Brief: Since pictures are not wanted, repeat only the text of the records, word for word.
**** Data listing ****
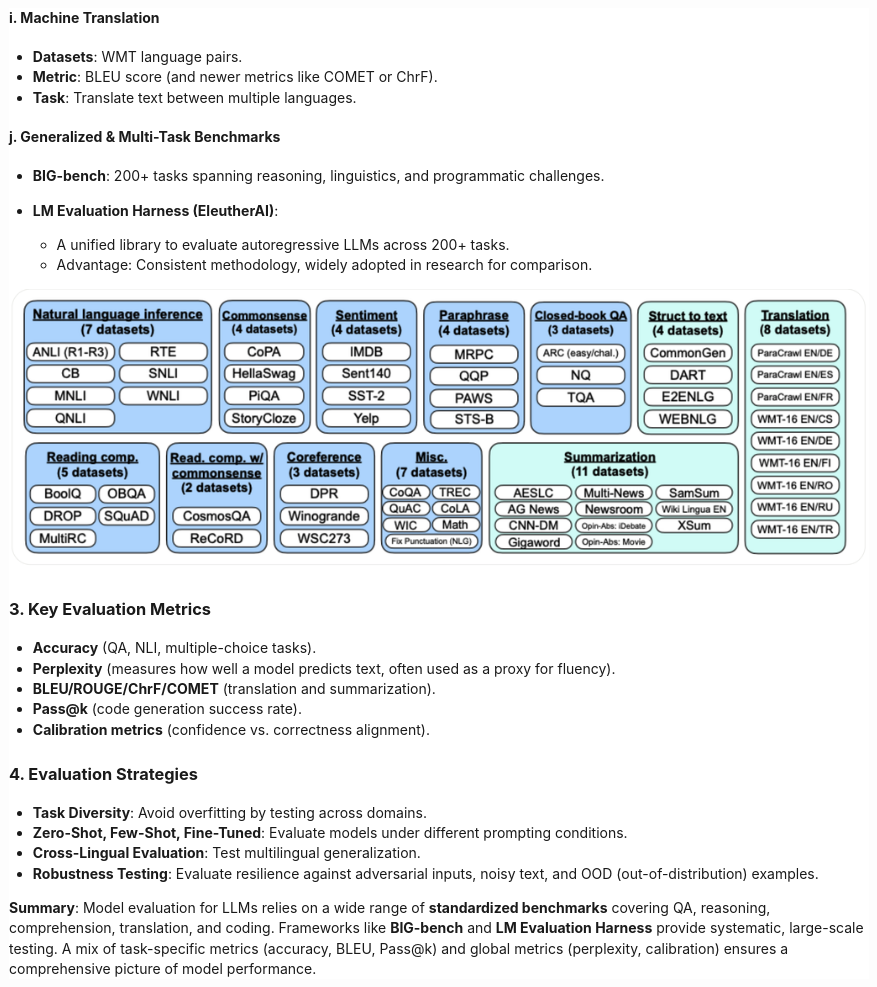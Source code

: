 #### **i. Machine Translation**

* **Datasets**: WMT language pairs.
* **Metric**: BLEU score (and newer metrics like COMET or ChrF).
* **Task**: Translate text between multiple languages.

#### **j. Generalized & Multi-Task Benchmarks**

* **BIG-bench**: 200+ tasks spanning reasoning, linguistics, and programmatic challenges.
* **LM Evaluation Harness (EleutherAI)**:

  * A unified library to evaluate autoregressive LLMs across 200+ tasks.
  * Advantage: Consistent methodology, widely adopted in research for comparison.


![NLU and NLG](./images/NLU-NLG.png)


### **3. Key Evaluation Metrics**

* **Accuracy** (QA, NLI, multiple-choice tasks).
* **Perplexity** (measures how well a model predicts text, often used as a proxy for fluency).
* **BLEU/ROUGE/ChrF/COMET** (translation and summarization).
* **Pass@k** (code generation success rate).
* **Calibration metrics** (confidence vs. correctness alignment).



### **4. Evaluation Strategies**

* **Task Diversity**: Avoid overfitting by testing across domains.
* **Zero-Shot, Few-Shot, Fine-Tuned**: Evaluate models under different prompting conditions.
* **Cross-Lingual Evaluation**: Test multilingual generalization.
* **Robustness Testing**: Evaluate resilience against adversarial inputs, noisy text, and OOD (out-of-distribution) examples.



**Summary**:
Model evaluation for LLMs relies on a wide range of **standardized benchmarks** covering QA, reasoning, comprehension, translation, and coding. Frameworks like **BIG-bench** and **LM Evaluation Harness** provide systematic, large-scale testing. A mix of task-specific metrics (accuracy, BLEU, Pass@k) and global metrics (perplexity, calibration) ensures a comprehensive picture of model performance.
****
Answer box:
Source code

: #### **i. Machine Translation**

* **Datasets**: WMT language pairs.
* **Metric**: BLEU score (and newer metrics like COMET or ChrF).
* **Task**: Translate text between multiple languages.

#### **j. Generalized & Multi-Task Benchmarks**

* **BIG-bench**: 200+ tasks spanning reasoning, linguistics, and programmatic challenges.
* **LM Evaluation Harness (EleutherAI)**:

  * A unified library to evaluate autoregressive LLMs across 200+ tasks.
  * Advantage: Consistent methodology, widely adopted in research for comparison.


![NLU and NLG](./images/NLU-NLG.png)


### **3. Key Evaluation Metrics**

* **Accuracy** (QA, NLI, multiple-choice tasks).
* **Perplexity** (measures how well a model predicts text, often used as a proxy for fluency).
* **BLEU/ROUGE/ChrF/COMET** (translation and summarization).
* **Pass@k** (code generation success rate).
* **Calibration metrics** (confidence vs. correctness alignment).



### **4. Evaluation Strategies**

* **Task Diversity**: Avoid overfitting by testing across domains.
* **Zero-Shot, Few-Shot, Fine-Tuned**: Evaluate models under different prompting conditions.
* **Cross-Lingual Evaluation**: Test multilingual generalization.
* **Robustness Testing**: Evaluate resilience against adversarial inputs, noisy text, and OOD (out-of-distribution) examples.



**Summary**:
Model evaluation for LLMs relies on a wide range of **standardized benchmarks** covering QA, reasoning, comprehension, translation, and coding. Frameworks like **BIG-bench** and **LM Evaluation Harness** provide systematic, large-scale testing. A mix of task-specific metrics (accuracy, BLEU, Pass@k) and global metrics (perplexity, calibration) ensures a comprehensive picture of model performance.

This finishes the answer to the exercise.